Every stitch of the sewing had to be done by hand; Elias Howe didn’t even invent the sewing machine until 1846, and Isaac Singer’s version didn’t come about until 1850.
Of course, ordinary people didn’t have the large wardrobes we expect today. They made do with one outfit for every day, one for Sunday best, and perhaps one other, or parts of another, for seasonal change. Even wealthy people didn’t necessarily have lots of clothes, although their money allowed them to purchase ready-made items from the storekeeper, or to hire custom sewing done outside the household, or by a temporary live-in seamstress.

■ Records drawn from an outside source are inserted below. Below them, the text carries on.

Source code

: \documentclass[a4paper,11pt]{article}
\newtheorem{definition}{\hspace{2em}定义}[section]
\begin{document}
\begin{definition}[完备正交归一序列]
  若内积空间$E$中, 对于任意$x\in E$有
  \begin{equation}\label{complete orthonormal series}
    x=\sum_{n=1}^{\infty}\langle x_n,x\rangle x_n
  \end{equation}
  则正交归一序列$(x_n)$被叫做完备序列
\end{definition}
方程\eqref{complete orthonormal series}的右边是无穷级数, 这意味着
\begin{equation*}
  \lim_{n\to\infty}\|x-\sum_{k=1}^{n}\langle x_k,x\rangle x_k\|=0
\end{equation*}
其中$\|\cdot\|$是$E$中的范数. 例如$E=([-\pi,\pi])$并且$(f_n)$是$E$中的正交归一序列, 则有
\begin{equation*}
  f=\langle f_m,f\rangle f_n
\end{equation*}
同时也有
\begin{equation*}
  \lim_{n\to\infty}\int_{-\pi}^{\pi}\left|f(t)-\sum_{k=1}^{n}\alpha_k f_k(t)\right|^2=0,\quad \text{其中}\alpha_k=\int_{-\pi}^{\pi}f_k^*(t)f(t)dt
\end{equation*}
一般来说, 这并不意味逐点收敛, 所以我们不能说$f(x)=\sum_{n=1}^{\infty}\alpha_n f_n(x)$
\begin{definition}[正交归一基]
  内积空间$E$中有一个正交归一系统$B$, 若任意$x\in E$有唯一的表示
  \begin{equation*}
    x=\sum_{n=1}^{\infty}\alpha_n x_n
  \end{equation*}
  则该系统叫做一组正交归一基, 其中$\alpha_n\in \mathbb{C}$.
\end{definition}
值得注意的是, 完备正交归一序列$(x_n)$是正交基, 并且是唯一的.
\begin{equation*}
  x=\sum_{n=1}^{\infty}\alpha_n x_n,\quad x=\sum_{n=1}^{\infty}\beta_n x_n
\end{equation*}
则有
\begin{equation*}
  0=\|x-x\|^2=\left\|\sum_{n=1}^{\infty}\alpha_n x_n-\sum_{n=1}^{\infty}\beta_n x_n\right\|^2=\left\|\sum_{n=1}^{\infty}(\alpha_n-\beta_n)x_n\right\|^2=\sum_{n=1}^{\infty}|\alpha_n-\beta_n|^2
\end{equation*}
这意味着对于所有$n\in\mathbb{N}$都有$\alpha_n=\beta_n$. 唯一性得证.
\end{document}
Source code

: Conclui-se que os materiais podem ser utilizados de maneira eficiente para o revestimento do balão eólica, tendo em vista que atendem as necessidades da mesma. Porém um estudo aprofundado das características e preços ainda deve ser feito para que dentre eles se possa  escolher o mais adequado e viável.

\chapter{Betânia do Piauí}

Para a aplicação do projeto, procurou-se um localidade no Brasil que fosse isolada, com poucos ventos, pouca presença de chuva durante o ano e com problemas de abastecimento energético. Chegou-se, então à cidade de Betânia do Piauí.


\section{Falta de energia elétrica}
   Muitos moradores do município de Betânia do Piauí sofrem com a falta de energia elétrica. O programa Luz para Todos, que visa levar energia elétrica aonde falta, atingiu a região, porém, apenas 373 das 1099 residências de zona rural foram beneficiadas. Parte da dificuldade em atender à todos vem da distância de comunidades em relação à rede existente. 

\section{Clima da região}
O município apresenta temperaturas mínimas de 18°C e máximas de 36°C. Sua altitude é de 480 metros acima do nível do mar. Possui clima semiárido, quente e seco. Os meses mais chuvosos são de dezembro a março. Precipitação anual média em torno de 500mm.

Where a family lived determined to a great extent where and how they obtained their clothing. City and town dwellers usually purchased the fabrics, if not the entire garments, from specialty or general stores. People in rural or remote areas were more likely to undertake the whole process themselves. Still, it was possible for nearly anyone to order nearly anything to be sent to them from a merchant in the next town, or even from a merchant oceans away. It just took a very long time to arrive.
There was a great variety of fabrics available for making clothes in the 1830s. They were all “natural” fabrics; wool and linen were most common, with cotton and silk were scarcer and more expensive. Hundreds of weaves and patterns were available.
A rich selection of colors existed even before synthetic dyes were developed in the late 1850s. These early colors were made from plant parts-leaves, stems and blossoms of woods and meadow flowers; roots, barks, nut hulls and tree galls; berries, fruits, pits and skins; mosses, lichens, and fungi and non-plants, such as insects and shellfish.
Many dye sources were imported from tropical areas, and were sold in general stores. They were widely available to both home dyers and professional dyers. The professional dyers sometimes supplied services even to home spinners and weavers. Really, every combination of home and outside professional endeavor went into the providing of fibers, fabrics, and garments in the 1830s.